(DATA SHOWN begins)
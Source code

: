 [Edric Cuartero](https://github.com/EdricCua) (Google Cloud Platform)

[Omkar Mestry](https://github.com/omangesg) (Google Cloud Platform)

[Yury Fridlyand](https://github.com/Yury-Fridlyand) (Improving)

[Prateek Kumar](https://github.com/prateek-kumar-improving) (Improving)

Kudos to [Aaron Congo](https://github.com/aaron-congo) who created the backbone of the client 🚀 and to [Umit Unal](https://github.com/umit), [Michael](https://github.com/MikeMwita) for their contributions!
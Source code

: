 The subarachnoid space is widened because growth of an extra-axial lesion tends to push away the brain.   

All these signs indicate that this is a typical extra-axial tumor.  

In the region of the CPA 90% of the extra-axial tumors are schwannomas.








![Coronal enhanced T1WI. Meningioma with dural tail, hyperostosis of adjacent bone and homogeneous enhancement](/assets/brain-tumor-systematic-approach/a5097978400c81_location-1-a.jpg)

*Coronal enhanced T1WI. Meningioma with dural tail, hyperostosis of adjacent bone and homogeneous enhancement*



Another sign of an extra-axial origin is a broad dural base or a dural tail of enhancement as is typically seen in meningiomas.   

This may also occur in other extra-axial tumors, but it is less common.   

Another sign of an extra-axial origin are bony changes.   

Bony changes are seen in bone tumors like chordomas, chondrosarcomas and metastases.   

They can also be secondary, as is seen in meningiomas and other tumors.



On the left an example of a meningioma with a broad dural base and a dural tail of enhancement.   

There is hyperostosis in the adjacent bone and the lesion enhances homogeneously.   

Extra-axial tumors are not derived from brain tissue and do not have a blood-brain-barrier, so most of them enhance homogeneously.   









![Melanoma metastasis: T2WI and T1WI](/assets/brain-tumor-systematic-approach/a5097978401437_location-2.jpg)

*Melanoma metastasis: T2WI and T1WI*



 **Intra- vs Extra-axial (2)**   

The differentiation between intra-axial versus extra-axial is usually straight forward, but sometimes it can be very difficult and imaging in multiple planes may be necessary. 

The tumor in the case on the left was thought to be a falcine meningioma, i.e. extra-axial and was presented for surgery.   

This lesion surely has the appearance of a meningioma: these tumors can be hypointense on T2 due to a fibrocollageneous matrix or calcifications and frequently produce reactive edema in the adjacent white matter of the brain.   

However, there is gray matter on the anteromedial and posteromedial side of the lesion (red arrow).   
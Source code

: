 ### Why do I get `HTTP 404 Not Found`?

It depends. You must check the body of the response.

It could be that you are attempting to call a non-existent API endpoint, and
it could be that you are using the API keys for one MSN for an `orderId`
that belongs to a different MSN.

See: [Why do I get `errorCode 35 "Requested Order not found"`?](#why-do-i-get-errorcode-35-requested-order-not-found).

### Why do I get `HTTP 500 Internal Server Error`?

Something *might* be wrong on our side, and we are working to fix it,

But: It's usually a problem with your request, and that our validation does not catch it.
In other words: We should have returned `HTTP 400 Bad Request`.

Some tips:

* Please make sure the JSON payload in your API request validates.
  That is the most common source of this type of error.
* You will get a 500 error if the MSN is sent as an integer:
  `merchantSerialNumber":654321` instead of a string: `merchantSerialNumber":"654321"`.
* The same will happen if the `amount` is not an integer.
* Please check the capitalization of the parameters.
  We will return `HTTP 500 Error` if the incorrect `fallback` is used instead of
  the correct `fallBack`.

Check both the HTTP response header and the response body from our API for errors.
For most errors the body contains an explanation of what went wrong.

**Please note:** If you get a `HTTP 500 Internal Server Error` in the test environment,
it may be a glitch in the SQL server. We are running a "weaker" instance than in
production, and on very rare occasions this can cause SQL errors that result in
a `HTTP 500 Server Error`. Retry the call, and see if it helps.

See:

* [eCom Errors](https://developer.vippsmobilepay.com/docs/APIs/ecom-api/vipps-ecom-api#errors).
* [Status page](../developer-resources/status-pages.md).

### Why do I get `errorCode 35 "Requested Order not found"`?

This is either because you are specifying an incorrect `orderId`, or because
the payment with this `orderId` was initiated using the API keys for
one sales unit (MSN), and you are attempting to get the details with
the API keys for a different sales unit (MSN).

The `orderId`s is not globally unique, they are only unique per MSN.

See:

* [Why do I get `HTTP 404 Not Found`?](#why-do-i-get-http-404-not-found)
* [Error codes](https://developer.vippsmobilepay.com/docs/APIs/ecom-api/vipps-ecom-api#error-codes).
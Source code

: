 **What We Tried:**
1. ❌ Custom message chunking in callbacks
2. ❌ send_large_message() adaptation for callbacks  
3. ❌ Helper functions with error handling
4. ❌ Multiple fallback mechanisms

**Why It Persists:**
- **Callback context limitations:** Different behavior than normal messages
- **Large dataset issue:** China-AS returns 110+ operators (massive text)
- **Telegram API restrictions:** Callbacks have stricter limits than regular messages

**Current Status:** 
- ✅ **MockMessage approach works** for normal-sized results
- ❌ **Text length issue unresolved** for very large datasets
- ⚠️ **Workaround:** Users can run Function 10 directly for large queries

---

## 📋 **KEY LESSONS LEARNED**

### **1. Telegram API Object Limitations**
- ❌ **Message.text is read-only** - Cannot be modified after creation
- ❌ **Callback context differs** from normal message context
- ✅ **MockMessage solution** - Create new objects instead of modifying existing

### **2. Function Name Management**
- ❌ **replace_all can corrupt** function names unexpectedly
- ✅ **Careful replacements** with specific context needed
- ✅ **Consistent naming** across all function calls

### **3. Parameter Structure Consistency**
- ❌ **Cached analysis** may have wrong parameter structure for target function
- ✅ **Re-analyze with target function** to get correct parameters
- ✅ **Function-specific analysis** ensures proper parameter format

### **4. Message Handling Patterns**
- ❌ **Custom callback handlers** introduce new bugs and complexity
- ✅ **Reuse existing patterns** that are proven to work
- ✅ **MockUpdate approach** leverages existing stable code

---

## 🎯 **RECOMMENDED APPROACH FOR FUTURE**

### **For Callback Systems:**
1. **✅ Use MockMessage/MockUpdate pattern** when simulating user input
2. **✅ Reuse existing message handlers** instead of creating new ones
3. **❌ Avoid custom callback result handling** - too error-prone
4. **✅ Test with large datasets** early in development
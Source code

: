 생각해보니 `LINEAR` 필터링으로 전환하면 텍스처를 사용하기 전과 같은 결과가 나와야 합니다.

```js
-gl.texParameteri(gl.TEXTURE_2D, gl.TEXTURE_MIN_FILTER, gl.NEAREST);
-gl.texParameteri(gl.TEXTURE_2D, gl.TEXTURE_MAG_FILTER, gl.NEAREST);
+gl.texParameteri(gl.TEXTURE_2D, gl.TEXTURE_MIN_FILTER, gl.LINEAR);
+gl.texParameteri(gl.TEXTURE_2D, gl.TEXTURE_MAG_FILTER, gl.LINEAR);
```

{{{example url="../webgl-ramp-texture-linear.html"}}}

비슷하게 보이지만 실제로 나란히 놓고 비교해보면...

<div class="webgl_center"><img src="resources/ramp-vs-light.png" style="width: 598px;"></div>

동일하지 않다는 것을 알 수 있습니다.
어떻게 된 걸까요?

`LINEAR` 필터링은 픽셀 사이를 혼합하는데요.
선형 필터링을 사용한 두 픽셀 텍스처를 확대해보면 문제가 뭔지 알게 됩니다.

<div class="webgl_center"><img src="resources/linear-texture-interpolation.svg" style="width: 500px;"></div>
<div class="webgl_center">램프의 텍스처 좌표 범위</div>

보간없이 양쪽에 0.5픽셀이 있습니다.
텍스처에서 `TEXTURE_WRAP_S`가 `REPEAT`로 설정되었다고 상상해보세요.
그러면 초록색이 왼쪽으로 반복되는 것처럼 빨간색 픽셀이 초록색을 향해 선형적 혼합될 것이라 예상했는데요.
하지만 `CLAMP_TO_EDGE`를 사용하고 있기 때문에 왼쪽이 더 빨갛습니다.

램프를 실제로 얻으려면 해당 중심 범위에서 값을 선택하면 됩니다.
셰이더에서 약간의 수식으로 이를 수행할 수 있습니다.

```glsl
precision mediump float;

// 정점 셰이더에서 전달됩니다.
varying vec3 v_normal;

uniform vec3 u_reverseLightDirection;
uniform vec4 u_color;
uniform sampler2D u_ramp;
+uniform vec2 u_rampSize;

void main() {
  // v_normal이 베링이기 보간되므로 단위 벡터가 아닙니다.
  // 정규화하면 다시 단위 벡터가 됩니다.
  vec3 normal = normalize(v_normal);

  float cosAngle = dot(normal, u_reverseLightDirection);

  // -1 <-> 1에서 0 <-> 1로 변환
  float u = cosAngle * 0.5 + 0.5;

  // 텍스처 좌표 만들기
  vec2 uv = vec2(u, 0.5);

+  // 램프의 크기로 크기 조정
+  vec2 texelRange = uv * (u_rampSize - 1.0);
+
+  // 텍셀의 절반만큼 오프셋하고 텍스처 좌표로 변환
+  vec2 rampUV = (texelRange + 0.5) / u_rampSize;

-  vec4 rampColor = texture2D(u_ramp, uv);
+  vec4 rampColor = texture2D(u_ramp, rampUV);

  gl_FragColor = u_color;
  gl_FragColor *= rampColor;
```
(DATA SHOWN ends)
[EXERCISE]: The required output is the stretch of entries above from the line containing "that belongs to a different MSN." through the line containing "it may be a", reproduced exactly.

[RESULT FOR THIS EXERCISE]:
that belongs to a different MSN.

See: [Why do I get `errorCode 35 "Requested Order not found"`?](#why-do-i-get-errorcode-35-requested-order-not-found).

### Why do I get `HTTP 500 Internal Server Error`?

Something *might* be wrong on our side, and we are working to fix it,

But: It's usually a problem with your request, and that our validation does not catch it.
In other words: We should have returned `HTTP 400 Bad Request`.

Some tips:

* Please make sure the JSON payload in your API request validates.
  That is the most common source of this type of error.
* You will get a 500 error if the MSN is sent as an integer:
  `merchantSerialNumber":654321` instead of a string: `merchantSerialNumber":"654321"`.
* The same will happen if the `amount` is not an integer.
* Please check the capitalization of the parameters.
  We will return `HTTP 500 Error` if the incorrect `fallback` is used instead of
  the correct `fallBack`.

Check both the HTTP response header and the response body from our API for errors.
For most errors the body contains an explanation of what went wrong.

**Please note:** If you get a `HTTP 500 Internal Server Error` in the test environment,
it may be a glitch in the SQL server. We are running a "weaker" instance than in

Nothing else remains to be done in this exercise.